- **How to complete this task**
The expected result is the material below, reproduced exactly from its first line through the line containing "the *real* data type.</span></span>".

- **Dataset entries**
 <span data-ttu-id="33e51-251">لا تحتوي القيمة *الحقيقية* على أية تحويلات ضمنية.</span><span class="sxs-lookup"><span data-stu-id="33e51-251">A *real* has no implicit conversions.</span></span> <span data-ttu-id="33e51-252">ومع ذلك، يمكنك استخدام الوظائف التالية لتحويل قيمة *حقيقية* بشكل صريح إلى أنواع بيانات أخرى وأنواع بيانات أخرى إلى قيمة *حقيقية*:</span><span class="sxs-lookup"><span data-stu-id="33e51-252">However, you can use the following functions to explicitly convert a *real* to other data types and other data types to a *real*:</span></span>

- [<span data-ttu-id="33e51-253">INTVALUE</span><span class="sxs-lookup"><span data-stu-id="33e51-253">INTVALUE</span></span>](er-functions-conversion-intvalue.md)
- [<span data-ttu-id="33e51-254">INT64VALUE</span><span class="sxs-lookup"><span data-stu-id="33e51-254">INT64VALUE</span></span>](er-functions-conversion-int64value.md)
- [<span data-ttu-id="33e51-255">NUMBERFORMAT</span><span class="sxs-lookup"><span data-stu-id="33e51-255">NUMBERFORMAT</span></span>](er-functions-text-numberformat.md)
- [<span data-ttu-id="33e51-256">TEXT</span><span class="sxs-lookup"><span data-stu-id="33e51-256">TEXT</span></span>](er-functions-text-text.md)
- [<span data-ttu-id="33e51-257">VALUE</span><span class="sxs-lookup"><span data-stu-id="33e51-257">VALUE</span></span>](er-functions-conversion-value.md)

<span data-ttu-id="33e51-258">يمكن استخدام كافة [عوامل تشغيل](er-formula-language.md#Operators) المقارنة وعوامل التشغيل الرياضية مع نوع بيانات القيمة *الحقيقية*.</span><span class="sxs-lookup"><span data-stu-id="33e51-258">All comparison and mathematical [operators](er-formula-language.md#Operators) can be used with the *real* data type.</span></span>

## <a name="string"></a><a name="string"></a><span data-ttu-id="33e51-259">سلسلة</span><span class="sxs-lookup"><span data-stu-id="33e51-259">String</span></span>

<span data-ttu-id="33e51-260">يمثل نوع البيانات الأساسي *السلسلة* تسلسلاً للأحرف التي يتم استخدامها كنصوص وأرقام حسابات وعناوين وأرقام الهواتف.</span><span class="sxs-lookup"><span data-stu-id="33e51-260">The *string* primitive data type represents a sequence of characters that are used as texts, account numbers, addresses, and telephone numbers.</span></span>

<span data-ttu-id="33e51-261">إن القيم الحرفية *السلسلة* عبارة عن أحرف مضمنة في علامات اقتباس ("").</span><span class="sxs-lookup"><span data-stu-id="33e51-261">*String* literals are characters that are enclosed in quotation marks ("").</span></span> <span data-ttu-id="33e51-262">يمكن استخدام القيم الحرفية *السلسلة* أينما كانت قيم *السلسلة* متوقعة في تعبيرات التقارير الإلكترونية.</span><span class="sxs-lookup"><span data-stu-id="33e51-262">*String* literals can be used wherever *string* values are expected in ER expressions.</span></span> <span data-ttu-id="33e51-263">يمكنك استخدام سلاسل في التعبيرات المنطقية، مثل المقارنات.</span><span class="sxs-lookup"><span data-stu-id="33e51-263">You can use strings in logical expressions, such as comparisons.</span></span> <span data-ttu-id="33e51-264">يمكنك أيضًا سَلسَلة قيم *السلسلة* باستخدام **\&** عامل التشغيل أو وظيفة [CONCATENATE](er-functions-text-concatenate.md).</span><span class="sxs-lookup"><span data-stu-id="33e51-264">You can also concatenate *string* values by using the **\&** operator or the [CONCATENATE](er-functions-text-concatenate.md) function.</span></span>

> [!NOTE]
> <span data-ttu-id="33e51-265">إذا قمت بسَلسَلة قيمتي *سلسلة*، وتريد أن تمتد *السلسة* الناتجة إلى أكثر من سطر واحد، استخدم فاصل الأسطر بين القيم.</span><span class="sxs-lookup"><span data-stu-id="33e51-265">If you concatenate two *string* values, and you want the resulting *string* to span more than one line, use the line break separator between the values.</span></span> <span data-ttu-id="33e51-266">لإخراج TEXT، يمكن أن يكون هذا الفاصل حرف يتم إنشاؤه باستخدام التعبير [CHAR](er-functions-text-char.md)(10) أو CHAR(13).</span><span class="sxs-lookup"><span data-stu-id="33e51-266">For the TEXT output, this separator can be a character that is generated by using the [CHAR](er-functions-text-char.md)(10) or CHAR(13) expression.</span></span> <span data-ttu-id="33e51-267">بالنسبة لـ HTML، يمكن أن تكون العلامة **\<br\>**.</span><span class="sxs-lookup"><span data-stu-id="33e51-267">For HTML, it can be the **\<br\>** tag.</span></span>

- **Written solution**
 <span data-ttu-id="33e51-251">لا تحتوي القيمة *الحقيقية* على أية تحويلات ضمنية.</span><span class="sxs-lookup"><span data-stu-id="33e51-251">A *real* has no implicit conversions.</span></span> <span data-ttu-id="33e51-252">ومع ذلك، يمكنك استخدام الوظائف التالية لتحويل قيمة *حقيقية* بشكل صريح إلى أنواع بيانات أخرى وأنواع بيانات أخرى إلى قيمة *حقيقية*:</span><span class="sxs-lookup"><span data-stu-id="33e51-252">However, you can use the following functions to explicitly convert a *real* to other data types and other data types to a *real*:</span></span>

- [<span data-ttu-id="33e51-253">INTVALUE</span><span class="sxs-lookup"><span data-stu-id="33e51-253">INTVALUE</span></span>](er-functions-conversion-intvalue.md)
- [<span data-ttu-id="33e51-254">INT64VALUE</span><span class="sxs-lookup"><span data-stu-id="33e51-254">INT64VALUE</span></span>](er-functions-conversion-int64value.md)
- [<span data-ttu-id="33e51-255">NUMBERFORMAT</span><span class="sxs-lookup"><span data-stu-id="33e51-255">NUMBERFORMAT</span></span>](er-functions-text-numberformat.md)
- [<span data-ttu-id="33e51-256">TEXT</span><span class="sxs-lookup"><span data-stu-id="33e51-256">TEXT</span></span>](er-functions-text-text.md)
- [<span data-ttu-id="33e51-257">VALUE</span><span class="sxs-lookup"><span data-stu-id="33e51-257">VALUE</span></span>](er-functions-conversion-value.md)

<span data-ttu-id="33e51-258">يمكن استخدام كافة [عوامل تشغيل](er-formula-language.md#Operators) المقارنة وعوامل التشغيل الرياضية مع نوع بيانات القيمة *الحقيقية*.</span><span class="sxs-lookup"><span data-stu-id="33e51-258">All comparison and mathematical [operators](er-formula-language.md#Operators) can be used with the *real* data type.</span></span>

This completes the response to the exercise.